■ **Exercise aim**
What you return must be the lines of the data that hold the word "textcolor".

**********

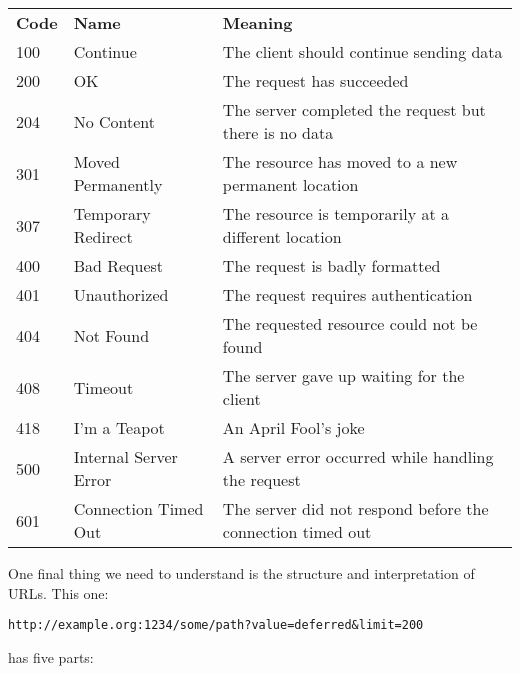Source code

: \begin{table}
\begin{tabular}{llp{}}
\textbf{Code} & \textbf{Name}                  & \textbf{Meaning} \\
100  & Continue              & The client should continue sending data \\
200  & OK                    & The request has succeeded \\
204  & No Content            & The server completed the request but there is no data \\
301  & Moved Permanently     & The resource has moved to a new permanent location \\
307  & Temporary Redirect    & The resource is temporarily at a different location \\
400  & Bad Request           & The request is badly formatted \\
401  & Unauthorized          & The request requires authentication \\
404  & Not Found             & The requested resource could not be found \\
408  & Timeout               & The server gave up waiting for the client \\
418  & I'm a Teapot          & An April Fool's joke \\
500  & Internal Server Error & A server error occurred while handling the request \\
601  & Connection Timed Out  & The server did not respond before the connection timed out
\end{tabular}
\end{table}

One final thing we need to understand is the structure and interpretation of URLs.
This one:

\begin{verbatim}
http://example.org:1234/some/path?value=deferred&limit=200
\end{verbatim}

\noindent
has five parts:

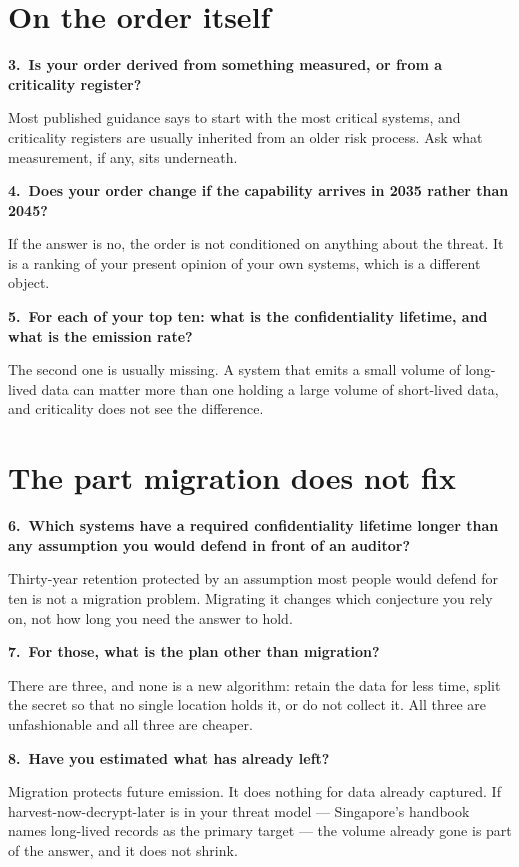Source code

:\documentclass[10pt,a4paper]{article}
\newcommand{\ansbox}{\vspace{2pt}\fbox{\parbox[t][22pt][t]{\dimexpr\linewidth-2\fboxsep-2\fboxrule}{%
  \scriptsize\color{gray}answer}}\par\vspace{4pt}}
\begin{document}
\section*{On the order itself}
\textbf{3.\ Is your order derived from something measured, or from a criticality register?}\par
{\small\color{black!70} Most published guidance says to start with the most critical systems, and criticality registers are usually inherited from an older risk process. Ask what measurement, if any, sits underneath.\par}
\ansbox
\textbf{4.\ Does your order change if the capability arrives in 2035 rather than 2045?}\par
{\small\color{black!70} If the answer is no, the order is not conditioned on anything about the threat. It is a ranking of your present opinion of your own systems, which is a different object.\par}
\ansbox
\textbf{5.\ For each of your top ten: what is the confidentiality lifetime, and what is the emission rate?}\par
{\small\color{black!70} The second one is usually missing. A system that emits a small volume of long-lived data can matter more than one holding a large volume of short-lived data, and criticality does not see the difference.\par}
\ansbox
\newpage
\section*{The part migration does not fix}
\textbf{6.\ Which systems have a required confidentiality lifetime longer than any assumption you would defend in front of an auditor?}\par
{\small\color{black!70} Thirty-year retention protected by an assumption most people would defend for ten is not a migration problem. Migrating it changes which conjecture you rely on, not how long you need the answer to hold.\par}
\ansbox
\textbf{7.\ For those, what is the plan other than migration?}\par
{\small\color{black!70} There are three, and none is a new algorithm: retain the data for less time, split the secret so that no single location holds it, or do not collect it. All three are unfashionable and all three are cheaper.\par}
\ansbox
\textbf{8.\ Have you estimated what has already left?}\par
{\small\color{black!70} Migration protects future emission. It does nothing for data already captured. If harvest-now-decrypt-later is in your threat model --- Singapore's handbook names long-lived records as the primary target --- the volume already gone is part of the answer, and it does not shrink.\par}
\ansbox
\end{document}
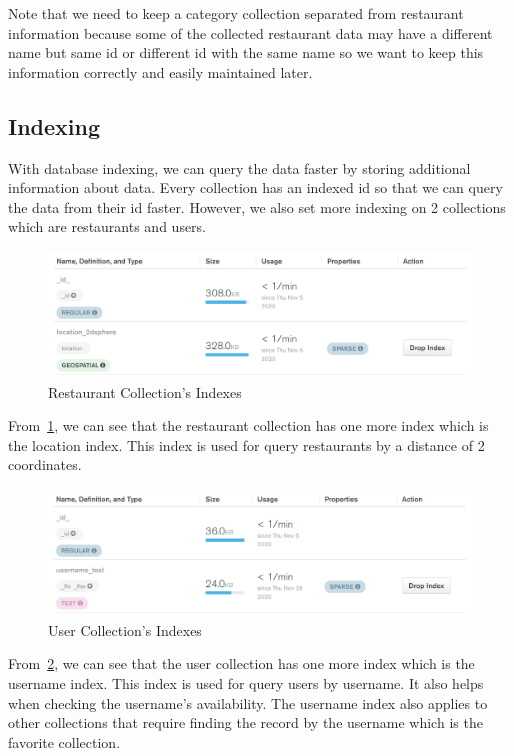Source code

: \documentclass[12pt,oneside,openright,a4paper]{cpe-english-project}
\begin{document}
Note that we need to keep a category collection separated from restaurant information because some of the collected restaurant data may have a different name but same id or different id with the same name so we want to keep this information correctly and easily maintained later.


\subsection{Indexing}

With database indexing, we can query the data faster by storing additional information about data. Every collection has an indexed id so that we can query the data from their id faster. However, we also set more indexing on 2 collections which are restaurants and users.

\begin{figure}[!h]\centering
\includegraphics[width=400pt]{./images/3db_RestaurantCollectionsIndexes.png}
\caption{Restaurant Collection’s Indexes}\label{fig:3db_RestaurantCollectionsIndexes}
\end{figure}

From~\ref{fig:3db_RestaurantCollectionsIndexes}, we can see that the restaurant collection has one more index which is the location index. This index is used for query restaurants by a distance of 2 coordinates.
\begin{figure}[!h]\centering
\includegraphics[width=400pt]{./images/3db_UserCollectionsIndexes.png}
\caption{User Collection’s Indexes}\label{fig:3db_UserCollectionsIndexes}
\end{figure}

From~\ref{fig:3db_UserCollectionsIndexes}, we can see that the user collection has one more index which is the username index. This index is used for query users by username. It also helps when checking the username’s availability. The username index also applies to other collections that require finding  the record by the username which is the favorite collection.
\end{document}
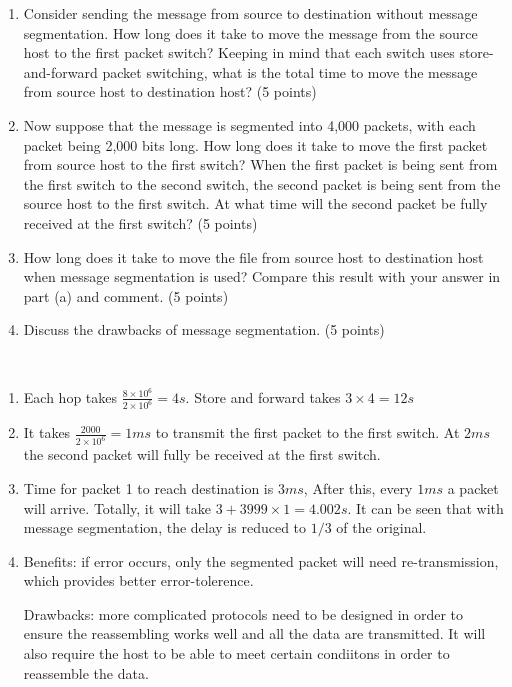 \begin{exercise}[]
{    \begin{enumerate}
        \item Consider sending the message from source to destination without message segmentation. How long does it take to move the message from the source host to the first packet switch? Keeping in mind that each switch uses store-and-forward packet switching, what is the total time to move the message from source host to destination host? (5 points)
        \item  Now suppose that the message is segmented into 4,000 packets, with each packet being 2,000 bits long. How long does it take to move the first packet from source host to the first switch? When the first packet is being sent from the first switch to the second switch, the second packet is being sent from the source host to the first switch. At what time will the second packet be fully received at the first switch? (5 points)
        \item How long does it take to move the file from source host to destination host when message segmentation is used? Compare this result with your answer in part (a) and comment. (5 points)
        \item Discuss the drawbacks of message segmentation. (5 points)
    \end{enumerate}
    }
  \begin{solution}
  \par{~}
  \begin{enumerate}
    \item Each hop takes $\frac{8 \times 10^6}{2\times 10^6} = 4s$. Store and forward takes $3 \times 4 = 12s$
    \item It takes $\frac{2000}{2\times 10^6} = 1ms$ to transmit the first packet to the first switch. At $2ms$ the second packet will fully be received at the first switch.
    \item Time for packet 1 to reach destination is $3ms$, After this, every $1ms$ a packet will arrive. Totally, it will take $3 + 3999 \times 1 = 4.002s$. It can be seen that with message segmentation, the delay is reduced to $1/3$ of the original.
    \item Benefits: if error occurs, only the segmented packet will need re-transmission, which provides better error-tolerence.
    
    Drawbacks: more complicated protocols need to be designed in order to ensure the reassembling works well and all the data are transmitted. It will also require the host to be able to meet certain condiitons in order to reassemble the data.
  \end{enumerate}
  \end{solution}
  \label{ex4}
\end{exercise}


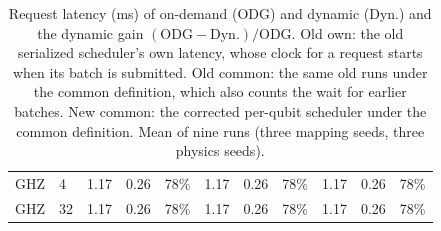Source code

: \begin{table}[H]
{\begin{tabular}{@{}llrrrrrrrrr@{}}
GHZ & 4 & 1.17 & 0.26 & 78\% & 1.17 & 0.26 & 78\% & 1.17 & 0.26 & 78\% \\
GHZ & 32 & 1.17 & 0.26 & 78\% & 1.17 & 0.26 & 78\% & 1.17 & 0.26 & 78\% \\
\bottomrule
\end{tabular}}
\caption{Request latency (ms) of on-demand (ODG) and dynamic (Dyn.) and the dynamic gain $(\text{ODG}-\text{Dyn.})/\text{ODG}$. Old own: the old serialized scheduler's own latency, whose clock for a request starts when its batch is submitted. Old common: the same old runs under the common definition, which also counts the wait for earlier batches. New common: the corrected per-qubit scheduler under the common definition. Mean of nine runs (three mapping seeds, three physics seeds).}
\label{tab:legacy-vs-corrected}
\end{table}
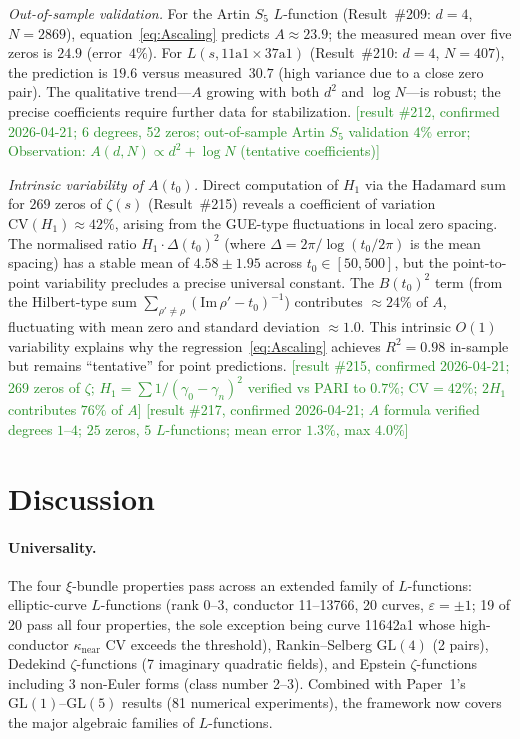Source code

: \documentclass[11pt, a4paper]{article}
\theoremstyle{plain}
\theoremstyle{definition}
\begin{document}
\emph{Out-of-sample validation.}  For the Artin $S_5$ $L$-function
(Result~\#209: $d=4$, $N=2869$), equation~\eqref{eq:Ascaling} predicts
$A\approx 23.9$; the measured mean over five zeros is $24.9$ (error~$4\%$).
For $L(s,\text{11a1}\times\text{37a1})$ (Result~\#210: $d=4$, $N=407$),
the prediction is $19.6$ versus measured~$30.7$ (high variance due to a
close zero pair).  The qualitative trend---$A$ growing with both $d^{2}$
and $\log N$---is robust; the precise coefficients require further data
for stabilization.
\textcolor{ForestGreen}{[result \#212, confirmed 2026-04-21;
6 degrees, 52 zeros; out-of-sample Artin $S_5$ validation $4\%$ error;
Observation: $A(d,N)\propto d^{2}+\log N$ (tentative coefficients)]}

\emph{Intrinsic variability of $A(t_0)$.}  Direct computation of $H_1$
via the Hadamard sum for $269$ zeros of $\zeta(s)$ (Result~\#215) reveals
a coefficient of variation $\mathrm{CV}(H_1)\approx 42\%$, arising from
the GUE-type fluctuations in local zero spacing.  The normalised ratio
$H_1\cdot\Delta(t_0)^2$ (where $\Delta=2\pi/\log(t_0/2\pi)$ is the mean
spacing) has a stable mean of $4.58\pm 1.95$ across $t_0\in[50,500]$,
but the point-to-point variability precludes a precise universal constant.
The $B(t_0)^2$ term (from the Hilbert-type sum
$\sum_{\rho'\neq\rho}(\mathrm{Im}\,\rho'-t_0)^{-1}$) contributes
${\approx}24\%$ of $A$, fluctuating with mean zero and standard deviation
${\approx}1.0$.  This intrinsic $O(1)$ variability explains why the
regression~\eqref{eq:Ascaling} achieves $R^2=0.98$ in-sample but remains
``tentative'' for point predictions.
\textcolor{ForestGreen}{[result \#215, confirmed 2026-04-21;
269 zeros of $\zeta$; $H_1=\sum 1/(\gamma_0-\gamma_n)^2$ verified
vs PARI to $0.7\%$; CV$=42\%$; $2H_1$ contributes $76\%$ of $A$]}
\textcolor{ForestGreen}{[result \#217, confirmed 2026-04-21;
$A$ formula verified degrees $1$--$4$; $25$ zeros, $5$ $L$-functions;
mean error $1.3\%$, max $4.0\%$]}


\section{Discussion}
\label{sec:disc}

\paragraph{Universality.}
The four $\xi$-bundle properties pass across an extended family of
$L$-functions: elliptic-curve $L$-functions (rank 0--3, conductor
11--13766, 20 curves, $\varepsilon=\pm 1$; 19 of 20 pass all four
properties, the sole exception being curve 11642a1 whose high-conductor
$\kappa_{\mathrm{near}}$ CV exceeds the threshold),
Rankin--Selberg $\mathrm{GL}(4)$ (2 pairs), Dedekind $\zeta$-functions
(7 imaginary quadratic fields), and Epstein $\zeta$-functions including
3 non-Euler forms (class number 2--3).  Combined with Paper~1's
$\mathrm{GL}(1)$--$\mathrm{GL}(5)$ results (81 numerical experiments),
the framework now covers the major algebraic families of $L$-functions.
\end{document}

**********

■ **Exercise output**
\textcolor{ForestGreen}{[result \#212, confirmed 2026-04-21;
\textcolor{ForestGreen}{[result \#215, confirmed 2026-04-21;
\textcolor{ForestGreen}{[result \#217, confirmed 2026-04-21;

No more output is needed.